Today, I tuned in and Oprah’s subject moved me to tears many times. Her guests were immigrants, born in mostly Third World countries, who became Americans. Mirroring her personal transformation from a poor, abused Mississippi girl to one of the richest people in America, she reminded us native-born Americans, especially women, just how blessed we are to have been born in this country.
Americans born in diverse places such as Ethiopia, Cambodia, Guyana, Afghanistan and Ireland told their stories of mortal peril, disease and near starvation in their countries of origin. They told of places where women were forbidden to learn to read, forbidden to speak their minds, forbidden to dress in a manner of choosing. A Cambodian woman told of living with the fear of being gang-raped to death as political revenge against her family.
One young man—a recent Harvard grad--whose family had escaped from chronically war-torn and starvation-ridden Ethiopia’s refugee camps when he was a small boy, told of his first encounter with an American supermarket. He said that there were so many varieties of cat food alone that he thought “cats ran the world.”
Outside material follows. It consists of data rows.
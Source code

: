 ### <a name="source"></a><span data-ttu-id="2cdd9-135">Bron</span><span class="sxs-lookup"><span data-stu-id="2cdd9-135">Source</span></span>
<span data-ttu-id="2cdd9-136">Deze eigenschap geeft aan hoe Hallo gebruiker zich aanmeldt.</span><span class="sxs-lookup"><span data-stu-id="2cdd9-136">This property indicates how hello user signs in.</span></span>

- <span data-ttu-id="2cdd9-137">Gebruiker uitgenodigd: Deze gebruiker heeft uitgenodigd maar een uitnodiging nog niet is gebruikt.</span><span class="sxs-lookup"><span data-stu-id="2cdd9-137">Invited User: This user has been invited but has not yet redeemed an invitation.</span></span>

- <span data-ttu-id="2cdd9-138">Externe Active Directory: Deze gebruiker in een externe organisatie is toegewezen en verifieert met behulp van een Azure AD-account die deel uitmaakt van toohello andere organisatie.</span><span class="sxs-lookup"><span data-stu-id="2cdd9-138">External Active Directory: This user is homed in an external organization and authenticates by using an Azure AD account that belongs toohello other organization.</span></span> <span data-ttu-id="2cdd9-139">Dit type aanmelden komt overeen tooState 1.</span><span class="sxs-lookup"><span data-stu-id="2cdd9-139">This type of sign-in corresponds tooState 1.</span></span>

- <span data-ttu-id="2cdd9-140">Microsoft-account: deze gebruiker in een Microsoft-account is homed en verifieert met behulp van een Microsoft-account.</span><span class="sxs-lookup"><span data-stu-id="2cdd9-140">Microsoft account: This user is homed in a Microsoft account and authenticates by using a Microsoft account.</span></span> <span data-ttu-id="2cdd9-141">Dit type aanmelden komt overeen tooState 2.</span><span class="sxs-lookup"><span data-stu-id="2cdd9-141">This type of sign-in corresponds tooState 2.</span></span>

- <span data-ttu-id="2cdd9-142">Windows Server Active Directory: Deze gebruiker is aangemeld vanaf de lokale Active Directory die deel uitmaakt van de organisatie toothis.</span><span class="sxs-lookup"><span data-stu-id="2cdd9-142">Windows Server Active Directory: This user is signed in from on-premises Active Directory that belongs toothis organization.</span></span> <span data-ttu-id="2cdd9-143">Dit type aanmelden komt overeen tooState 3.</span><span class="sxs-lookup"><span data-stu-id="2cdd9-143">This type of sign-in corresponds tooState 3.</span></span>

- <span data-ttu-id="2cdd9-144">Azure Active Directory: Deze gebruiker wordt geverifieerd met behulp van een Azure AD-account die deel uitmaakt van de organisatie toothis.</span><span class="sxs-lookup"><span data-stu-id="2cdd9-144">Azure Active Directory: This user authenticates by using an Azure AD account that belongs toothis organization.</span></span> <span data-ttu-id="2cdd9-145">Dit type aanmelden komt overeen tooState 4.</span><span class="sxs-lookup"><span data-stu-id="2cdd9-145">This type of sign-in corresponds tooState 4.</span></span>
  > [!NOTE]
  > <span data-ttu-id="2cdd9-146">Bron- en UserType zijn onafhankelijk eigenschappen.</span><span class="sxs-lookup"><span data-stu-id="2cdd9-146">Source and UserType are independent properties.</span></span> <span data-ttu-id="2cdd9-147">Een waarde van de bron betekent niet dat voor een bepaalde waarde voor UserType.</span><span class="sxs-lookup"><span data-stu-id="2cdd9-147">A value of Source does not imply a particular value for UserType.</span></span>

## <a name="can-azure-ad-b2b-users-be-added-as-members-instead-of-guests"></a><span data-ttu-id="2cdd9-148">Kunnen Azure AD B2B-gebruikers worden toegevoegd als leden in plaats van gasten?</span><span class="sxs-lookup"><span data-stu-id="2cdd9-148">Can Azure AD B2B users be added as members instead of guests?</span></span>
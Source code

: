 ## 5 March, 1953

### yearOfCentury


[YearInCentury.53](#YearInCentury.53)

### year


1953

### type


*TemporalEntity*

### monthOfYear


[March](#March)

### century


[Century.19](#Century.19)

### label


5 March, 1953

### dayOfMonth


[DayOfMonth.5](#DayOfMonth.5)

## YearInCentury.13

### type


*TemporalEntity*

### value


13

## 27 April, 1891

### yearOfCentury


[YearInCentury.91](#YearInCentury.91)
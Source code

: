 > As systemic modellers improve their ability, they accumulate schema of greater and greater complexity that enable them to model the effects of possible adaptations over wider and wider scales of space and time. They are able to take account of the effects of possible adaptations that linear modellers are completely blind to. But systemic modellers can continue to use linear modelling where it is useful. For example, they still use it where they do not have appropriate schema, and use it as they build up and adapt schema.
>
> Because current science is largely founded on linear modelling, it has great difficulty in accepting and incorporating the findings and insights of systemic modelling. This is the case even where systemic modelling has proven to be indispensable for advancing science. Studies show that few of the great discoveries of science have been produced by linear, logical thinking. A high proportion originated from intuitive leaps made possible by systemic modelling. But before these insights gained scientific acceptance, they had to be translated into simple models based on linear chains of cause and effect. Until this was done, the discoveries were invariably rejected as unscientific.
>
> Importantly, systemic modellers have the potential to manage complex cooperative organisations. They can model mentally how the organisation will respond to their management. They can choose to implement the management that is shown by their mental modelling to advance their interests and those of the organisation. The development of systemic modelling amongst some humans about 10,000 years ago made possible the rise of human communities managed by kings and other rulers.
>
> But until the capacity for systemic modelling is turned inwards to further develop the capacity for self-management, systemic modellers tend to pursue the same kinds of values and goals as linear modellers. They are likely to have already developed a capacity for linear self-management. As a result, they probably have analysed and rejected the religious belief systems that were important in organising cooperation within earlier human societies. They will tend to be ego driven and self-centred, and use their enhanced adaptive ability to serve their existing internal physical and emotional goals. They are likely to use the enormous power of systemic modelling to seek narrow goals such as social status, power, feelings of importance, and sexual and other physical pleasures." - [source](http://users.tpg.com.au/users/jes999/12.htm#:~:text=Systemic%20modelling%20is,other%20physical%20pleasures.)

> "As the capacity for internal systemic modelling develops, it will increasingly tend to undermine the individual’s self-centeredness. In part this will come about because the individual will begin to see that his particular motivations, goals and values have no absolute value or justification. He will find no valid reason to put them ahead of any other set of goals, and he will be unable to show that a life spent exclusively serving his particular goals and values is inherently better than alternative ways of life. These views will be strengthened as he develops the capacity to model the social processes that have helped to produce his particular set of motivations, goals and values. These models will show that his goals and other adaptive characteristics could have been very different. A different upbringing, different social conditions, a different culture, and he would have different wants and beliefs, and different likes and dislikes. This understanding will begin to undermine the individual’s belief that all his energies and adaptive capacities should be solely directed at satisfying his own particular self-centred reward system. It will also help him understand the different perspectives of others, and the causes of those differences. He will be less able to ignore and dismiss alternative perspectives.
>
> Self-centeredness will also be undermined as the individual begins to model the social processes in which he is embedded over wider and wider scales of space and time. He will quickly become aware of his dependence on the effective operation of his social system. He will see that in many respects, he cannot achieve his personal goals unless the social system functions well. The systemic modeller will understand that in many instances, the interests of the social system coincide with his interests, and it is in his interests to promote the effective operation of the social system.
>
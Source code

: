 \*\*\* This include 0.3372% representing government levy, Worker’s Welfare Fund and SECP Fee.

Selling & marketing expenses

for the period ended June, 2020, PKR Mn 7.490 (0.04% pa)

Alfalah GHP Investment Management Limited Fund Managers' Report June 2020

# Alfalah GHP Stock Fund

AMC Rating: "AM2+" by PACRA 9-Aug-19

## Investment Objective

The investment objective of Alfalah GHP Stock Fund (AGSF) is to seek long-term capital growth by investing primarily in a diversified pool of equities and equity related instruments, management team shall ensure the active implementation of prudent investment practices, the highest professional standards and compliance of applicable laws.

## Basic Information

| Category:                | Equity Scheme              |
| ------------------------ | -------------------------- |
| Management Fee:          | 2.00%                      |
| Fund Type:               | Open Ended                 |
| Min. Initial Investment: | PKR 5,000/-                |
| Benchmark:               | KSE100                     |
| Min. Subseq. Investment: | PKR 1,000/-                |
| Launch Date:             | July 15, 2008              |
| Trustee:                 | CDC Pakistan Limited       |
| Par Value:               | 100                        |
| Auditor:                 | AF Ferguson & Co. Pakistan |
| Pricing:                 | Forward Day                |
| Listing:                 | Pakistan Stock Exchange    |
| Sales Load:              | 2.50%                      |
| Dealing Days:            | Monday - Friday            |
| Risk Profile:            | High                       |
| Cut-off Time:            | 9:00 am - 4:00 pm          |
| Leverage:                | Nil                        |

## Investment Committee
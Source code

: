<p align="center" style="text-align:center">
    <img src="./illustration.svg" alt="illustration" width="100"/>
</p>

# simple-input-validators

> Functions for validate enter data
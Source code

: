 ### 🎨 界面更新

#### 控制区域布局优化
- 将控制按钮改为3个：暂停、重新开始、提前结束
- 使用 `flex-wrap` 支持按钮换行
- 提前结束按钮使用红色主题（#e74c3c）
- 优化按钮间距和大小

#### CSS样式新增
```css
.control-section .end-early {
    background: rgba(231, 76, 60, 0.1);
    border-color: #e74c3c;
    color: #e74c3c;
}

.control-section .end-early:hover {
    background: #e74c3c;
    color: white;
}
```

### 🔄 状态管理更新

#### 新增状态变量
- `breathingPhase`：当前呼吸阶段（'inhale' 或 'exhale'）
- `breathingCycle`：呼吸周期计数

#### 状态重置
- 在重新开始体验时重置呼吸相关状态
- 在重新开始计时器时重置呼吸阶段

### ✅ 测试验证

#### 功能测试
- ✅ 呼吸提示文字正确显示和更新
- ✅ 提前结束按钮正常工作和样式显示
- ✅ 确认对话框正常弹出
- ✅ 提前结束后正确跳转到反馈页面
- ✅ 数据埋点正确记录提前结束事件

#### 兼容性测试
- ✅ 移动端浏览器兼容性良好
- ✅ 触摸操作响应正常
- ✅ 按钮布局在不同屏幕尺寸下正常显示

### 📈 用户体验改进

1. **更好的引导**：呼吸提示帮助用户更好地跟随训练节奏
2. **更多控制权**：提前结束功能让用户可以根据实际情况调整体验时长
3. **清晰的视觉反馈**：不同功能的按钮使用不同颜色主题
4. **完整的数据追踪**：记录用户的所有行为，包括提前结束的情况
Irish-born novelist Frank McCourt, of Angela’s Ashes fame, told of never having had enough food to become full enough to leave some on his plate; he spoke of bitter laughter when reading of Americans going on diets.
Me? This native-born American with an American-educated, Kenyan father who rails against America in his newspaper on an intermittent basis, thanks God regularly that I was born and raised here. I can blog about my opinions, my life, and my right-leanings to my heart’s (and my wallet’s) content.
If the worst thing I ever have to worry about is a troll ‘knocking’ on my virtual door, all while living in a nice house, making a decent living and having more than enough to eat, I can say that God has definitely blessed me, indeed.